*Records for this exercise*:
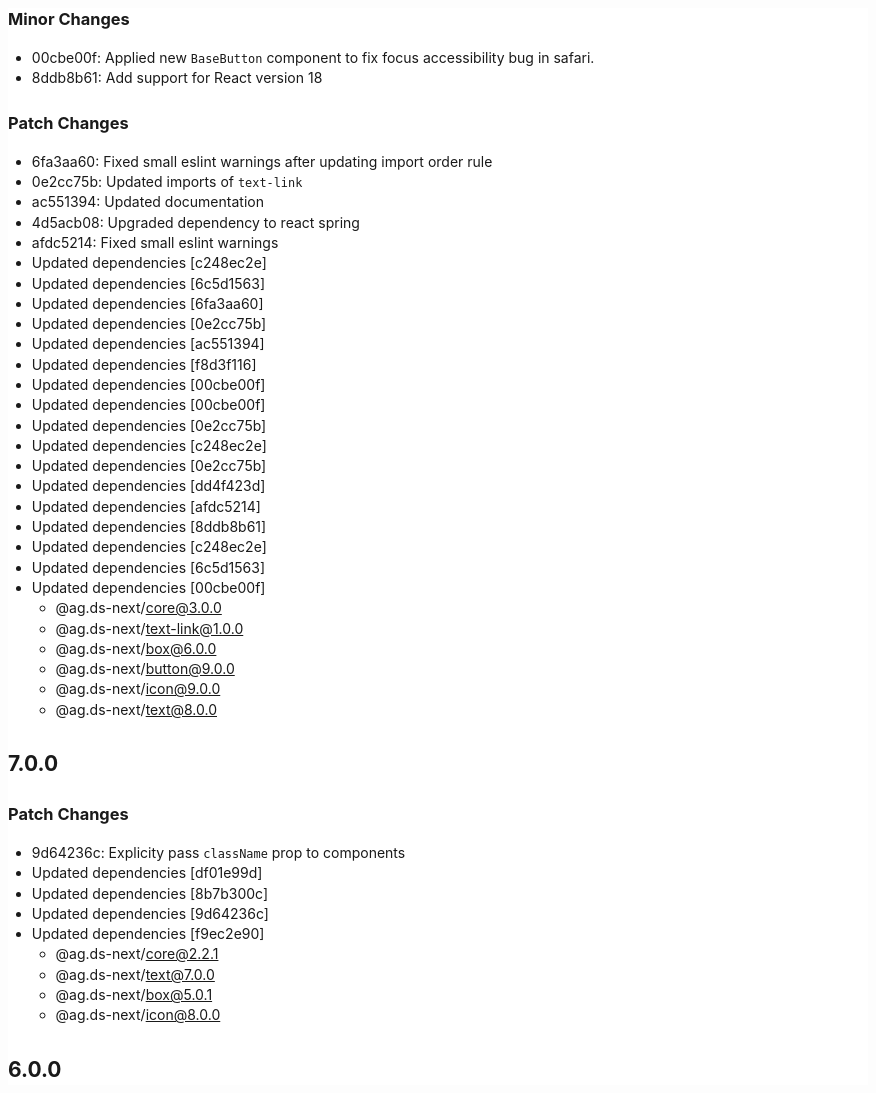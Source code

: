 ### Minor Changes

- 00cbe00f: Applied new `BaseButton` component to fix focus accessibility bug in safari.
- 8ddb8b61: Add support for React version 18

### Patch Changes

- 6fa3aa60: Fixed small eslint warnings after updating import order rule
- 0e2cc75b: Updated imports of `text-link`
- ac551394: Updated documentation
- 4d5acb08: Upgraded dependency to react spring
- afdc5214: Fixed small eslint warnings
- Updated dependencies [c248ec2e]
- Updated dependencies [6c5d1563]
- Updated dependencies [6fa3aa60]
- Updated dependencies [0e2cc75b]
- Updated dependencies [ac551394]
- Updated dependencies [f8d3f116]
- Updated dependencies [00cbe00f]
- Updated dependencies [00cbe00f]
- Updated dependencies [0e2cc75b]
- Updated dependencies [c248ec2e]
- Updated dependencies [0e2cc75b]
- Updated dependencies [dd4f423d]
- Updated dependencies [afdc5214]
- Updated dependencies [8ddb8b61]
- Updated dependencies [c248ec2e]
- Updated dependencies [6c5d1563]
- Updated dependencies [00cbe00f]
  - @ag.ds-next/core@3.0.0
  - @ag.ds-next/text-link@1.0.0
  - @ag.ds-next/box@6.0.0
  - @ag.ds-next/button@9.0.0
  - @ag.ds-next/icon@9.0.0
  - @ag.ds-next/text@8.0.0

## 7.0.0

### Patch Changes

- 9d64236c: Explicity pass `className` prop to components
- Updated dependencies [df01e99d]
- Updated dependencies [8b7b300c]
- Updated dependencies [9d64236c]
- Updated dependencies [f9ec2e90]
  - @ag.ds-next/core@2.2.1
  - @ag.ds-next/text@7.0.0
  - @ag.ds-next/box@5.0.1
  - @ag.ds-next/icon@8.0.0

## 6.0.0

*Brief*: Reprint exactly, and only, the lines running from the one containing "- 4d5acb08: Upgraded" through the last line of the listing above.

*Exercise output*:
- 4d5acb08: Upgraded dependency to react spring
- afdc5214: Fixed small eslint warnings
- Updated dependencies [c248ec2e]
- Updated dependencies [6c5d1563]
- Updated dependencies [6fa3aa60]
- Updated dependencies [0e2cc75b]
- Updated dependencies [ac551394]
- Updated dependencies [f8d3f116]
- Updated dependencies [00cbe00f]
- Updated dependencies [00cbe00f]
- Updated dependencies [0e2cc75b]
- Updated dependencies [c248ec2e]
- Updated dependencies [0e2cc75b]
- Updated dependencies [dd4f423d]
- Updated dependencies [afdc5214]
- Updated dependencies [8ddb8b61]
- Updated dependencies [c248ec2e]
- Updated dependencies [6c5d1563]
- Updated dependencies [00cbe00f]
  - @ag.ds-next/core@3.0.0
  - @ag.ds-next/text-link@1.0.0
  - @ag.ds-next/box@6.0.0
  - @ag.ds-next/button@9.0.0
  - @ag.ds-next/icon@9.0.0
  - @ag.ds-next/text@8.0.0

## 7.0.0

### Patch Changes

- 9d64236c: Explicity pass `className` prop to components
- Updated dependencies [df01e99d]
- Updated dependencies [8b7b300c]
- Updated dependencies [9d64236c]
- Updated dependencies [f9ec2e90]
  - @ag.ds-next/core@2.2.1
  - @ag.ds-next/text@7.0.0
  - @ag.ds-next/box@5.0.1
  - @ag.ds-next/icon@8.0.0

## 6.0.0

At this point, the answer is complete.